Records drawn from a dataset:
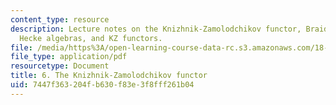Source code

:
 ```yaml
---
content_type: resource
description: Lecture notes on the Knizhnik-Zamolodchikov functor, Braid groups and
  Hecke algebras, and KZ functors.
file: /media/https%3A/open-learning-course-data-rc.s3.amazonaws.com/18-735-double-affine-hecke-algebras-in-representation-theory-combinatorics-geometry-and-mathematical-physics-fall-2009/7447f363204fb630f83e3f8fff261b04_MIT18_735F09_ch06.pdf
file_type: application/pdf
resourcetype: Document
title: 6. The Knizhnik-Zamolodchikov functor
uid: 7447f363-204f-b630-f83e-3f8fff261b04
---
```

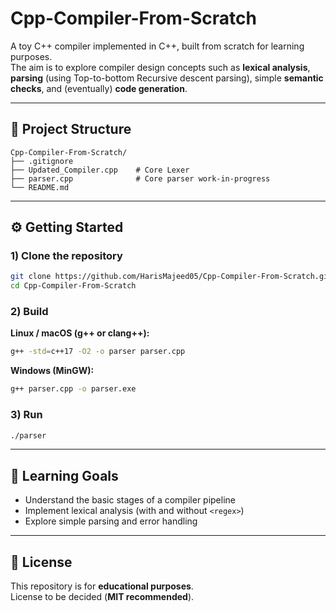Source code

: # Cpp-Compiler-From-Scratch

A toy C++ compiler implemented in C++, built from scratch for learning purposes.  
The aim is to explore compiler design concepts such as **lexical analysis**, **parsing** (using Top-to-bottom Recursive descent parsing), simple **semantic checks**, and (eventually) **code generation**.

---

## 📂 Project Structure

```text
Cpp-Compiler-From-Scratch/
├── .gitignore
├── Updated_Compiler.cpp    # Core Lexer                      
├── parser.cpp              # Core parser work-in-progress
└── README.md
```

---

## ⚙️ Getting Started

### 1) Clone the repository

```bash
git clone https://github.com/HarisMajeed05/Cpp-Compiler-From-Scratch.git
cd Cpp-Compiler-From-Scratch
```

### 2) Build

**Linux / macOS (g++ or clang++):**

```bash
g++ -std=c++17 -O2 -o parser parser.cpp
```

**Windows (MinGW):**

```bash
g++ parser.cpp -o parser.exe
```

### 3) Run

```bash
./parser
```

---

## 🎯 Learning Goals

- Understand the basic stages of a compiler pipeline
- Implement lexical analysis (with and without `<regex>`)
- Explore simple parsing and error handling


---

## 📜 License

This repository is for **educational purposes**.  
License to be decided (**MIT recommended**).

Task description
Copy out exactly the lines between the line with "This repository is" and the last line of the entries, counting both of those lines.

The answer
This repository is for **educational purposes**.  
License to be decided (**MIT recommended**).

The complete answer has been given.